4,000 people a month cut health insurance

The number of people with health insurance is set to drop below 2 million for the first time in a decade as almost 4,000 people a month abandoned their health cover between April and June.

4,000 people a month cut health insurance

Figures from the Health Insurance Authority revealed 11,000 people scrapped their plans in the second quarter of 2014, with 41,000 scrapping their health cover in the year to the end of last June.

According to the HIA, 2,017,000 people had health cover at the end of June 2014 — a fall of almost 300,000 compared with the peak of the market in 2008.

However, Dermot Goode of independent health insurance clearing house totalhealthcover.ie estimated that 32,000 people have dropped their health cover since the start of the year, and the number of people with health insurance may have already dropped below 2m, or will do before the end of the year.

“Over the year we are likely to see between 55,000 and 60,000 people cancelling cover in 2014,” Mr Goode said. “The majority of those are aged between 25 and 34 and that trend has continued unabated. They [insurance firms] are losing the very customers they need to keep — they are the ones that do not claim.”

Last month, GloHealth said it hoped to win back customers who had dropped their cover and to encourage other customers questioning their ability to keep paying for theirs by introducing ‘pay as you go’-style packages.

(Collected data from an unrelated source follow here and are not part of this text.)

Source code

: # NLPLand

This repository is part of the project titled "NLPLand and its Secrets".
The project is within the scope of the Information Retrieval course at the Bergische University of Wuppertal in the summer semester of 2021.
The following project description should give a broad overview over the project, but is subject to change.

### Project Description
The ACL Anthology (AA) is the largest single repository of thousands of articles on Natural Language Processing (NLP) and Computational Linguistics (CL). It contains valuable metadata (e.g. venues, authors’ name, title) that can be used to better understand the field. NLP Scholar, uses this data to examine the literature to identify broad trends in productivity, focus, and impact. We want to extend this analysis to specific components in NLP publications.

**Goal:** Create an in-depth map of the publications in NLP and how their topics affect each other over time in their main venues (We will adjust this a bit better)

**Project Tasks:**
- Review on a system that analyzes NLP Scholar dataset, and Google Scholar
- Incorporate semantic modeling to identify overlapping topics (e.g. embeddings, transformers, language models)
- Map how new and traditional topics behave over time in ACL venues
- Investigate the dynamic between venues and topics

VHI is offering half price cover for all children and students on all their policies, while the Government has also signalled its plans to stem the flow of younger people downgrading or dumping their cover.

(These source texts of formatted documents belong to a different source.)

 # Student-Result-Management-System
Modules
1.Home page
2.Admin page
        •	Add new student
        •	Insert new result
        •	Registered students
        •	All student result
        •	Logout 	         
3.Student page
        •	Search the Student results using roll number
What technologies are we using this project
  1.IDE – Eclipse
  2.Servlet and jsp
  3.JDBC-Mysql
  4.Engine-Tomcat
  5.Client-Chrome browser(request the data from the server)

There are proposals to allow insurance firm to target people up to the age of 24 with specific plans, while a 2% annual penalty will apply to those who do not take up health insurance by the age of 34 from April 30 next.

However, Mr Goode said the plans aimed at attracting younger people needed to be extended to those aged 29 and, given VHI’s improved financial performance in recent years, a possible reduction in health insurance levies imposed due to community rating.

Those levies now amount to €399 per annum, and Mr Goode also mentioned the Government’s cutting of tax relief in the last budget as another factor in the current trends in the health insurance market. Another worry is that among those who have retained cover, many have downgraded.

A spokesman for the HIA said the 2% penalty would incentivise people over the age of 34 to take out health cover before the policy comes into force, and also said the improving employment situation would have a positive effect in the longer term on the health insurance market. He admitted younger people had been scrapping policies. “It has been a trend in the figures for a period of time.”

Laya Healthcare and Aviva Healthcare have also launched plans this summer, while the HIA estimates that 43.9% of the population has inpatient health insurance plans — down from 50.9% in 2008.